Despite the failure of the holiday truce, U.N.-Arab League envoy Lakhdar Brahimi said he will continue working for a peace agreement between rebel fighters and the government of President Bashar al-Assad. "I am terribly sorry ... that this appeal has not been heard to the level we hoped it would," he said after meeting with the Russian foreign minister in Moscow. "[B]ut that will not discourage us. It will not discourage us because Syria is very important and the people of Syria deserve our support and interest."
Iran: Israeli Defense Minister Ehud Barak told a British newspaper Tuesday that Iran had averted a showdown between the two countries earlier this year by diverting more than one third of its medium-enriched uranium to civilian projects. The decision by Iranian authorities, he said, "allows contemplating delaying the moment of truth by eight to ten months." Also on Tuesday, Prime Minister Benjamin Netanyahu continued to campaign for military action, saying that a preemptive strike on Iranian nuclear facilities would benefit the country's Arab neighbors."Five minutes after, contrary to what the skeptics say, I think a feeling of relief would spread across the region," he said.
Middle East
- Protesters stormed Libya's national assembly on Tuesday before the body could vote on Prime Minister Ali Zeidan's new cabinet.
- Egyptian President Mohamed Morsi ordered his interior minister to investigate more than 700 sexual assault complaints made during the Eid al-Adha holiday.

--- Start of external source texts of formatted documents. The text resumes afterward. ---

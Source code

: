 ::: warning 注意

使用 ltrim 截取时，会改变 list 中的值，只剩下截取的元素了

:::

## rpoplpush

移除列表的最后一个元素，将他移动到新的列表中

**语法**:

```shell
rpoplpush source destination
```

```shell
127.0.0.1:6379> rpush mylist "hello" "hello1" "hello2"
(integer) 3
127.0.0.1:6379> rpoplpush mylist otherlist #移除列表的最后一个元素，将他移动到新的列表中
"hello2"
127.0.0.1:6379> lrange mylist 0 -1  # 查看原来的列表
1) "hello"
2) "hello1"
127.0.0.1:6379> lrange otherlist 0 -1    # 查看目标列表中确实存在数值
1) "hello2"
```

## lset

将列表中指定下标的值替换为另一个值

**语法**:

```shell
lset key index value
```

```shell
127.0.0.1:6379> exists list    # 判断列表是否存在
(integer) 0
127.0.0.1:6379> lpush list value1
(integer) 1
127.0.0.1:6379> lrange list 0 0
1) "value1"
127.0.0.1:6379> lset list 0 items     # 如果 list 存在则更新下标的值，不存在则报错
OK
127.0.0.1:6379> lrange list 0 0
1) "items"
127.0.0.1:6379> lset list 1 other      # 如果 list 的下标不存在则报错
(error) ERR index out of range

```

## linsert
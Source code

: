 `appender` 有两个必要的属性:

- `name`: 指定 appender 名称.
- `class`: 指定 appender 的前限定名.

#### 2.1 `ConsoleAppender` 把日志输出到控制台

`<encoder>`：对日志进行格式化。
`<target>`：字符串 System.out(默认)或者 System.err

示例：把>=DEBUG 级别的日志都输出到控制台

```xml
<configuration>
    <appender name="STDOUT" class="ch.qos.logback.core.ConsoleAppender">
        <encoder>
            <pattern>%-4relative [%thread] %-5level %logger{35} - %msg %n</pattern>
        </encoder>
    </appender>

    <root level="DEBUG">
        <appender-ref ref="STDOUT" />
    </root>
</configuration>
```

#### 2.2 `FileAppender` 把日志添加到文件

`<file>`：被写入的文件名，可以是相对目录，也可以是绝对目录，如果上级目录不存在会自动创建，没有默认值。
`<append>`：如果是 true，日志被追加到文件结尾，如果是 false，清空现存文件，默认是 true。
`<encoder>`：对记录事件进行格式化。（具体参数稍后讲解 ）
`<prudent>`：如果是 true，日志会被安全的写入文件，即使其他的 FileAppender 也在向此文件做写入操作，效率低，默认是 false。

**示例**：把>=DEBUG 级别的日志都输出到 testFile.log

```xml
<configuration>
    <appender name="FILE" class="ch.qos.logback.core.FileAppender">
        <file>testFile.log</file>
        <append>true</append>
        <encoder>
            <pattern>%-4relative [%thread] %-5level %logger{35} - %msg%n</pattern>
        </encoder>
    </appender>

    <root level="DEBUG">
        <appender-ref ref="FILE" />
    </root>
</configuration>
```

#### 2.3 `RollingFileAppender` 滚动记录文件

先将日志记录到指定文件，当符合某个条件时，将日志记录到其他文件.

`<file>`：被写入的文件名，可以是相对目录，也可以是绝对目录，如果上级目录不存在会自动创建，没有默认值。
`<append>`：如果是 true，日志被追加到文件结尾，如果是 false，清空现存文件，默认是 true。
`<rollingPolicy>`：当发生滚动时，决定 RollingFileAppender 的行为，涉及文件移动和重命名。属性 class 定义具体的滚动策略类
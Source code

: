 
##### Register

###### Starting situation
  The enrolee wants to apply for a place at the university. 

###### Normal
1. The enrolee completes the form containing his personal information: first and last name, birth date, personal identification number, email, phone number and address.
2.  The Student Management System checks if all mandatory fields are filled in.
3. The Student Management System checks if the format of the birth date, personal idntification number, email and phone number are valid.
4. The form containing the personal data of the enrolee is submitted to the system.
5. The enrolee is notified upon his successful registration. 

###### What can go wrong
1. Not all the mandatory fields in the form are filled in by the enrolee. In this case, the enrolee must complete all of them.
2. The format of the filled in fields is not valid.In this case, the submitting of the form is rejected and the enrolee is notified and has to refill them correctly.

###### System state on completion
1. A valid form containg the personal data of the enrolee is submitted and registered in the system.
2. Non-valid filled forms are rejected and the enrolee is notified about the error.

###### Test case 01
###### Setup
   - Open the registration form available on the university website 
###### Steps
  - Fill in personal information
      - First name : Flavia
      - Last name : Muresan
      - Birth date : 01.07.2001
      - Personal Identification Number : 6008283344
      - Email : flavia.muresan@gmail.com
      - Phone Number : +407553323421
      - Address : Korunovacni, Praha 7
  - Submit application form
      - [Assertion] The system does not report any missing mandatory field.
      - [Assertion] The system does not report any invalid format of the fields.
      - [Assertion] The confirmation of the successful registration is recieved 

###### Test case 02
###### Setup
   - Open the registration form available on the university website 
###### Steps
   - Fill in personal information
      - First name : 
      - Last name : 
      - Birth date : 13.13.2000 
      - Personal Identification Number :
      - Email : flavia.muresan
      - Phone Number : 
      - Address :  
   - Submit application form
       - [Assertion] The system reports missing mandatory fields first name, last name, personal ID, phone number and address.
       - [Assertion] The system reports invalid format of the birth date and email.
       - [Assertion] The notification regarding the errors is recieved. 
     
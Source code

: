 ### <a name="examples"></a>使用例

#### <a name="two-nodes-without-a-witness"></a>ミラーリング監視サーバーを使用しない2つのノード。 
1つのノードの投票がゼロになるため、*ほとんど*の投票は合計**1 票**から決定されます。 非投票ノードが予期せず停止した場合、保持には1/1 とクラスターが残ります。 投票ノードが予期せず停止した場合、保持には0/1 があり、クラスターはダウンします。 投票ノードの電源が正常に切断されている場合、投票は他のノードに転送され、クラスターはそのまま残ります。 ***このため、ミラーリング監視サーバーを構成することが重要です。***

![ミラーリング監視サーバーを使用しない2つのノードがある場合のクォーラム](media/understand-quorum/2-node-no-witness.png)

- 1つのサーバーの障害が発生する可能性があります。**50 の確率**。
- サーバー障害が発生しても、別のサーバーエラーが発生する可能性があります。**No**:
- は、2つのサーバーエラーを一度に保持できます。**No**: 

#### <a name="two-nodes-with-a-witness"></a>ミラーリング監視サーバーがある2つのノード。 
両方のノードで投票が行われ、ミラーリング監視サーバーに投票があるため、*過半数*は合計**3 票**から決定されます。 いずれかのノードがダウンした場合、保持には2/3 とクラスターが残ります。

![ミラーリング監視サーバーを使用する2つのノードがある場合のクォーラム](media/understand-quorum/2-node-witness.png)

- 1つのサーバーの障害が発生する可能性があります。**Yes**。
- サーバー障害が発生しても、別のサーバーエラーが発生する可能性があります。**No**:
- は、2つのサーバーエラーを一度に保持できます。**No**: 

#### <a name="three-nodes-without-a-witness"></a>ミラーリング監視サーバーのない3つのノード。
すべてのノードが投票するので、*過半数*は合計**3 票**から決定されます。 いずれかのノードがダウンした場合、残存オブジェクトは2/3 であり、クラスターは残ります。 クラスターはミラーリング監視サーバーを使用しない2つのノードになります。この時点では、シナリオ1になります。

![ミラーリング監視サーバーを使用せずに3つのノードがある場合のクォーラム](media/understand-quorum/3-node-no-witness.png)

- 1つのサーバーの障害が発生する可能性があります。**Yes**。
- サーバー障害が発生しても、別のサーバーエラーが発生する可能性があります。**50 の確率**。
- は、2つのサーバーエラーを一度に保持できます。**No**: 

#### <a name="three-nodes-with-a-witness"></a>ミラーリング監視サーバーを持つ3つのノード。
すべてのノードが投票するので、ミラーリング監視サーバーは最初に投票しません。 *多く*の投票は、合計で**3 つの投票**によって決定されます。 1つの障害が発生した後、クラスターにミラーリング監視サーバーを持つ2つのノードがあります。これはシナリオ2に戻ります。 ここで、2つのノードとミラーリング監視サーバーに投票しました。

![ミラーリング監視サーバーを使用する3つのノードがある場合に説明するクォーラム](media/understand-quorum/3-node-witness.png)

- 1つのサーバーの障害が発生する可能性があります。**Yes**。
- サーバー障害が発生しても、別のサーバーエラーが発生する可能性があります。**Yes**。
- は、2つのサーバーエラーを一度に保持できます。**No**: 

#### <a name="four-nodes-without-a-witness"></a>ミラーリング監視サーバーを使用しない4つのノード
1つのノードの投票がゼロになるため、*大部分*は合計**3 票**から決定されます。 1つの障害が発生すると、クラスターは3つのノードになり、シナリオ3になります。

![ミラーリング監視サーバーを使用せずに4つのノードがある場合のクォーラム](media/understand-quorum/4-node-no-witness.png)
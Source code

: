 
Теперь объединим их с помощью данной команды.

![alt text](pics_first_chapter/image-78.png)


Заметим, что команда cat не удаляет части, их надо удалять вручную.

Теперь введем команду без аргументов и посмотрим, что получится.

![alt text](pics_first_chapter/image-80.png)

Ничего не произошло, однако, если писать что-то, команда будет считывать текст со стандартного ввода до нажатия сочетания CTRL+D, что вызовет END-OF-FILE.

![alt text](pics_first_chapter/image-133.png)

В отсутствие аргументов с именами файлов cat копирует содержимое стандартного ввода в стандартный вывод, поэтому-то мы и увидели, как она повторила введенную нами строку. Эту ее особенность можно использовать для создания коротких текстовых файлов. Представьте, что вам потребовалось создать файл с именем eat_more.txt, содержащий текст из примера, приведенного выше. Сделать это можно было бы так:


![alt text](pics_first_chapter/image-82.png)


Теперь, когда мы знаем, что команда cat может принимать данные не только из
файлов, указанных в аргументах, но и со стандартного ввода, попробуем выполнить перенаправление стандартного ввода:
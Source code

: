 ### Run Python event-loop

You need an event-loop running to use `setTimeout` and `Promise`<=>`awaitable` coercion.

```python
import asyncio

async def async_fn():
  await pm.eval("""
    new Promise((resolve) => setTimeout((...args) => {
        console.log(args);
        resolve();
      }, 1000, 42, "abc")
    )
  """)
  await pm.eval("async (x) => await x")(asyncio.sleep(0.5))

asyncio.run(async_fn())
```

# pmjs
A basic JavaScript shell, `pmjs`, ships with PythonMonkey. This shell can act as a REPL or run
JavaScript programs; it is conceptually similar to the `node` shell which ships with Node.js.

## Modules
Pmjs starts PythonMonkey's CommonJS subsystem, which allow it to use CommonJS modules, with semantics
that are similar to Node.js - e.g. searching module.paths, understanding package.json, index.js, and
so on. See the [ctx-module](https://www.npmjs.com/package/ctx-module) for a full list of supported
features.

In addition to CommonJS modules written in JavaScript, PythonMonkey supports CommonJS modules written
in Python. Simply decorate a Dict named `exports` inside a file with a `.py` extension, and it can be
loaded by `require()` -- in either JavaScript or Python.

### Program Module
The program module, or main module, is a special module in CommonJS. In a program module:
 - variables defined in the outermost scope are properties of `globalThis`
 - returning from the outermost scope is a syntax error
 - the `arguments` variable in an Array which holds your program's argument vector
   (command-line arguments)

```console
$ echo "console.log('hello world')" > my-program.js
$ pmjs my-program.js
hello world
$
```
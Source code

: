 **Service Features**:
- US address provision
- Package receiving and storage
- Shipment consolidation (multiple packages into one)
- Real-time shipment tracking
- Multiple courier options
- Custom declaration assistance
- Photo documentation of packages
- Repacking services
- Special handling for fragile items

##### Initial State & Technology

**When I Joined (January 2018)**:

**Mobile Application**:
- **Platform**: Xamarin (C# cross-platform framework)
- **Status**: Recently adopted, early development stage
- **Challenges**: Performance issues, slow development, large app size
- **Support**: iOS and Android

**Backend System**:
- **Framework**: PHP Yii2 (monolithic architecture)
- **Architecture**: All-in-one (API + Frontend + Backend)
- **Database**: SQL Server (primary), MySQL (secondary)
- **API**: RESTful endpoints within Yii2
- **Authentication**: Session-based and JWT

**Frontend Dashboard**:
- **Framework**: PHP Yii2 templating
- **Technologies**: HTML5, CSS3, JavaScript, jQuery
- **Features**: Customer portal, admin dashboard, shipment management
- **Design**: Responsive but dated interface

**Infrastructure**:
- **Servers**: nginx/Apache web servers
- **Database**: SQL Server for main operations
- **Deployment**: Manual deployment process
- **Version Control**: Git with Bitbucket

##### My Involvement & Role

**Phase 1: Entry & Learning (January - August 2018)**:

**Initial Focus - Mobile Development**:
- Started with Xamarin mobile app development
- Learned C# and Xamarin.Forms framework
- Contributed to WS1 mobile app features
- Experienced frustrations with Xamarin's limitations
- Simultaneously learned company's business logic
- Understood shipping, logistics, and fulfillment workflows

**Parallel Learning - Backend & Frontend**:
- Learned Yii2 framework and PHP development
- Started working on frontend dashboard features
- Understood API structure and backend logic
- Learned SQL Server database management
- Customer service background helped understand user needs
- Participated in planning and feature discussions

- Clashes between Tunisian police and Salafi Muslims left one man dead.
Africa
- A Rwandan court sentenced opposition leader Victoire Ingabire to eight years in prison on charges of treason.
- International donors pledged more than $2 billion in development aid to Burundi.
- German police arrested a suspect in a 2003 bombing in Casablanca.
Asia
- The Afghan Election Commission announced that the country's next presidential election will be held on April 5, 2014.
- Japan and the United States will hold joint military exercise in November amid heightened tensions in the South China Sea.
- An independent audit revealed that funds promised to communities devastated by last year's nuclear crisis in Japan have been diverted to a number of unrelated projects.
Europe
- Turkish Prime Minister Recep Tayyip Erdogan said that the EU will "lose Turkey" if it is not granted membership by 2023.
- The European Union may send roughly 200 troops to train Mali's army.
- Speaking in Sarajevo, U.S. Secretary of State Hillary Clinton urged Bosnian leaders to work together to meet NATO and EU membership criteria.
Americas
- The death toll from Hurricane Sandy on the East Coast has reached 48.
- Masked men attacked and set fire to Bolivian radio journalist Fernando Vidal while he was on air.
- Hurricane Sandy caused extensive crop damage in Haiti, according to the Haitian Ministry of Agriculture.